From: Marshall Spight <marshall.spight_at_gmail.com>
Date: 14 Jul 2005 18:51:31 -0700
Message-ID: <1121392291.787734.152110_at_g43g2000cwa.googlegroups.com>


-CELKO- wrote:
> >> Where do you think the definition of natual join comes from? <<
>
> Getting serious for a minute, Tom Johnston had a paper and a
> conversation with Dr. Codd about problems with the Natural Join because
> we cannot be sure which of the two or more columns are or are not in
> the resulting relation.

If I understard what you're saying correctly (not sure) then I have to say that I buy into Date's viewpoint: relations are predicates, and attributes are the variables of the predicate.

> >> A language not having a clean treatment of the boolean type in version 1 is a sign of bad design. <<
>
> Procedural languages, not declarative ones. Dijkstra "only" worked
> with non-deterministic procedural languages.

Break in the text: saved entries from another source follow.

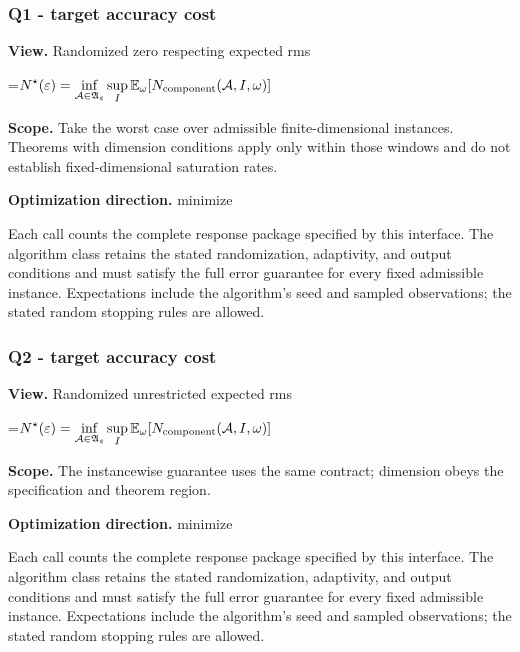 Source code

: \documentclass[10pt,a4paper]{article}
\newcommand{\AtlasMath}[1]{\par\begingroup\centering\setbox0=\hbox{$\displaystyle #1$}\ifdim\wd0>1.4\linewidth\typeout{ATLAS WIDE FORMULA: \the\wd0}\fi\ifdim\wd0>\linewidth\resizebox{\linewidth}{!}{\box0}\else\box0\fi\par\endgroup}
\begin{document}
\subsubsection{Q1 - target accuracy cost}


\textbf{View.} Randomized zero respecting expected rms



\AtlasMath{N^\star(\varepsilon)=\inf_{\mathcal A\in\mathfrak A_\varepsilon}\sup_I \mathbb E_\omega[N_{\rm component}(\mathcal A,I,\omega)]}


\textbf{Scope.} Take the worst case over admissible finite-dimensional instances. Theorems with dimension conditions apply only within those windows and do not establish fixed-dimensional saturation rates.



\textbf{Optimization direction.} minimize



Each call counts the complete response package specified by this interface. The algorithm class retains the stated randomization, adaptivity, and output conditions and must satisfy the full error guarantee for every fixed admissible instance. Expectations include the algorithm's seed and sampled observations; the stated random stopping rules are allowed.



\subsubsection{Q2 - target accuracy cost}


\textbf{View.} Randomized unrestricted expected rms



\AtlasMath{N^\star(\varepsilon)=\inf_{\mathcal A\in\mathfrak A_\varepsilon}\sup_I \mathbb E_\omega[N_{\rm component}(\mathcal A,I,\omega)]}


\textbf{Scope.} The instancewise guarantee uses the same contract; dimension obeys the specification and theorem region.



\textbf{Optimization direction.} minimize



Each call counts the complete response package specified by this interface. The algorithm class retains the stated randomization, adaptivity, and output conditions and must satisfy the full error guarantee for every fixed admissible instance. Expectations include the algorithm's seed and sampled observations; the stated random stopping rules are allowed.
\end{document}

I think that we grew up
> with the Dijkstra/ Manna/ Gries model of programming that we had a
> bitch of a time with RM. I think I can say that with authority since my
> first Master's Thesis was on an algebra of Structured Programming :)

I must respectfully disagree. Haskell, for example, is as declarative as they come, and has the boolean type. (Not that I didn't have a "bitch of a time with RM" at first. But this is something that I think a clear algebra would help with a lot.)